William Morris, On 2 February 1822, William M. Ballard of North Carolina sold to Charles J. Shannon for $2,500 lot No. 188 in Camden. Wit: R. Andrews, Joseph Kershaw. In 1820 and 1830 in Orange County, North Carolina, per census records.
Edmond, died Iredell County, North Carolina 1828; estate shows siblings William Morris, Etheldred, Wyatt and Elizabeth [verify]
Etheldred, enlisted in the 4th United States Regiment for five years on 17 December 1797 swore an oath of allegiance as a soldier in the Army of the United States of America. He removed to Humphreys County, Tennessee, where on 16 December 1820 he executed a deed where he conveyed to Eli B. Hornbeak of Hickman County, Tennessee “One Negro Woman named Caty of the age thirty three years old or there about …” in consideration of the sum of three hundred dollars. Recorded 23 March 1821, Hickman Co. Tn. Deed Book E, p. 273. Secondary online sources state he was born in 1775 and married Nancy _________, and left issue.

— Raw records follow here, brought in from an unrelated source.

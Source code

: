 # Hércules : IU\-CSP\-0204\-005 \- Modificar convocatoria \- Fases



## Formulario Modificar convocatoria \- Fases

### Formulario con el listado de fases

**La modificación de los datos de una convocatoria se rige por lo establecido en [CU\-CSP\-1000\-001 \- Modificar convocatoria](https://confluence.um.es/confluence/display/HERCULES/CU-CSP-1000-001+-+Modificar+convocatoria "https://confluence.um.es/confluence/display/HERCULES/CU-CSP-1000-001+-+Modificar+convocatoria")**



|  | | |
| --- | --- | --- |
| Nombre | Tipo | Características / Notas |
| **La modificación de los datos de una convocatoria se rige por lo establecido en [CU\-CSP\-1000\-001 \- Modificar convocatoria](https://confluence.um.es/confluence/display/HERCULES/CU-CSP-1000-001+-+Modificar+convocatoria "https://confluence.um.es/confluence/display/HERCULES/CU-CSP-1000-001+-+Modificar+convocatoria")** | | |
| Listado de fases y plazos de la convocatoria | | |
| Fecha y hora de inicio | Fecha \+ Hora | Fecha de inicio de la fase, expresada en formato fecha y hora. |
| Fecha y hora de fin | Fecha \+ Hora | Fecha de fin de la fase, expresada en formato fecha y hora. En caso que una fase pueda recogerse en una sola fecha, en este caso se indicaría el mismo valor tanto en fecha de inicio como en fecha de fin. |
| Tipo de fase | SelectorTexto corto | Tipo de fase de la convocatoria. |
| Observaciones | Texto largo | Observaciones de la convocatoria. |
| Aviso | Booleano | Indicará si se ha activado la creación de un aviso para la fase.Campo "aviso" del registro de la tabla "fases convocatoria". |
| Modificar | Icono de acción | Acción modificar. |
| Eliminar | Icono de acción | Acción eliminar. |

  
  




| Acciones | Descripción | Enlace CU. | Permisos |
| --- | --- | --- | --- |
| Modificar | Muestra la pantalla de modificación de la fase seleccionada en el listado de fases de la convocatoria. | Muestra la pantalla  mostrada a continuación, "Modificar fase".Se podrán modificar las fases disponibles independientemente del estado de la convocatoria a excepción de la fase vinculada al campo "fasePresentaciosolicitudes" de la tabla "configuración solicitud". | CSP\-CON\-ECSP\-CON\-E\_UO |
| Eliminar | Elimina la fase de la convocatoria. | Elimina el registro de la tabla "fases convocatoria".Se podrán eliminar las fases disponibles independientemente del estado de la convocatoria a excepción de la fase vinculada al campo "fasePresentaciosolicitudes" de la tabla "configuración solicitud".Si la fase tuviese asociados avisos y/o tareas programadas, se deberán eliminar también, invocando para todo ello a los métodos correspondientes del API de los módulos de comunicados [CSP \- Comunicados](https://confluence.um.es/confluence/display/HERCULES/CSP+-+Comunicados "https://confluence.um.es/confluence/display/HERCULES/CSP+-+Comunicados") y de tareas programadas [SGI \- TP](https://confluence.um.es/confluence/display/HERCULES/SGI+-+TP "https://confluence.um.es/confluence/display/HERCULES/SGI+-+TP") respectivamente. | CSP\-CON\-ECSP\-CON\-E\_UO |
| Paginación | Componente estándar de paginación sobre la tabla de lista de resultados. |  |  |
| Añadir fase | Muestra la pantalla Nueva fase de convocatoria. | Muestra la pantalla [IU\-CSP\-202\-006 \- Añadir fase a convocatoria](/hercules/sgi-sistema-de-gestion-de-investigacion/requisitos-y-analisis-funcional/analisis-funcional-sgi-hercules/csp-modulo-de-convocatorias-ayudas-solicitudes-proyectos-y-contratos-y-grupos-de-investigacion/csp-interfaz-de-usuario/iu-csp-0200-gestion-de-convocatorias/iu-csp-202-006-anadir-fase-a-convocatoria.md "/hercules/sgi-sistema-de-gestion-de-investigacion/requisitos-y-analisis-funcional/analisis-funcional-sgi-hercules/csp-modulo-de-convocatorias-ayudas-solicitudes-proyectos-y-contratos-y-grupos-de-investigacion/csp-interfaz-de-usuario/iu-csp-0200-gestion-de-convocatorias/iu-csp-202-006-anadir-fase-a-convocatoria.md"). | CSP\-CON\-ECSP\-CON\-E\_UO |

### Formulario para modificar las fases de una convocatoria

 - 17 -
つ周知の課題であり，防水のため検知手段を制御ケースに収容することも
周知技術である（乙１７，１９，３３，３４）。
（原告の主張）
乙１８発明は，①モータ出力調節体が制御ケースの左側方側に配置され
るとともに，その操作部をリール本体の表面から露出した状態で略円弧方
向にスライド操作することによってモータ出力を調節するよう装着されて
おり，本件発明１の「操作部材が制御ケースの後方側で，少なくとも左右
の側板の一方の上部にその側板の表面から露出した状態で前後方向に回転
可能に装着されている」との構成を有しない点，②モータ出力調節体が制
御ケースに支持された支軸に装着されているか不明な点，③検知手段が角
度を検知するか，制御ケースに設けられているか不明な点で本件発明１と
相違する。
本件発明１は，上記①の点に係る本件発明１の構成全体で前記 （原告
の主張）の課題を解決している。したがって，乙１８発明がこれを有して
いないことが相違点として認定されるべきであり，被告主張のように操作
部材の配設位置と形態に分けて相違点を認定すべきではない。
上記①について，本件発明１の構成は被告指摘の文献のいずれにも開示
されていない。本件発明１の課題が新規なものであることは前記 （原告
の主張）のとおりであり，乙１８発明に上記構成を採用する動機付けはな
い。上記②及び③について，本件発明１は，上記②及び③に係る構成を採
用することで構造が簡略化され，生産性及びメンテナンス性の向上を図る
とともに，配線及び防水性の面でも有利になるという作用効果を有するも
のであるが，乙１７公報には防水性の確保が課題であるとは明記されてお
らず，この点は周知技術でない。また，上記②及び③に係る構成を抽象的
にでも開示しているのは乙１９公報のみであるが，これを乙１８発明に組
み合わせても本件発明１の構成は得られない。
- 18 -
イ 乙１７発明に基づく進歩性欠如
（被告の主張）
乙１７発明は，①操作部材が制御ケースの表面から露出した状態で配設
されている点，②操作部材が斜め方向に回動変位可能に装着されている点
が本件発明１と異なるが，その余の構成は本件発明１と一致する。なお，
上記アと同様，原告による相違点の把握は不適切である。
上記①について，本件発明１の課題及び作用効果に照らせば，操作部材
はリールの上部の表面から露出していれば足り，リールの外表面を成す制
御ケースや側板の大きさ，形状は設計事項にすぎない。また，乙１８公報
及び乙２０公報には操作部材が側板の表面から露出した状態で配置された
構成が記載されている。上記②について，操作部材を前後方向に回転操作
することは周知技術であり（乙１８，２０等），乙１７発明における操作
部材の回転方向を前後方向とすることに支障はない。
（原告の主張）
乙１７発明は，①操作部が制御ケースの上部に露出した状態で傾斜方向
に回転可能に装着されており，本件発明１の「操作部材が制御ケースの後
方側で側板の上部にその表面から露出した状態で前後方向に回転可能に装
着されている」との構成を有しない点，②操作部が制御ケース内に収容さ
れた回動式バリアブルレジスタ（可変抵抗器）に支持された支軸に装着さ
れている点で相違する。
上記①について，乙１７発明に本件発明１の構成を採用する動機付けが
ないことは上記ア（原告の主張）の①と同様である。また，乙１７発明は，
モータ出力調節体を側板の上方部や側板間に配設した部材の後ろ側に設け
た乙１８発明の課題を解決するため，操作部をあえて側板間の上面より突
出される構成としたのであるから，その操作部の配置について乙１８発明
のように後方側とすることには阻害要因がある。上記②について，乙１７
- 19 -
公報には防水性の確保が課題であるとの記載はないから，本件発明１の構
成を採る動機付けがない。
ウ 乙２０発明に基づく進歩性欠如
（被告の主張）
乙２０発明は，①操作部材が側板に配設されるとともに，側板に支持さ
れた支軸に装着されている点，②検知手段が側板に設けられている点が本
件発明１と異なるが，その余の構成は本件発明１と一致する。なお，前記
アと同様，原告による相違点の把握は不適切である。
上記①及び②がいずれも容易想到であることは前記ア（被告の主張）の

Wyatt, died 1835 Limestone County, Alabama [verify].
Lewis, died 10 July 1817, age 54 at Kershaw County, South Carolina. Historic Camden by Thomas J. Kirkland and Robert MacMillan Kennedy (1905) noted that he was a patriot in the Revolution and for 20 years a resident of Camden, and was a mercantile partner of C. J. Shannon in 1816. He is interred in the Quaker Cemetery, Camden, Kershaw County, South Carolina (Findagrave.com).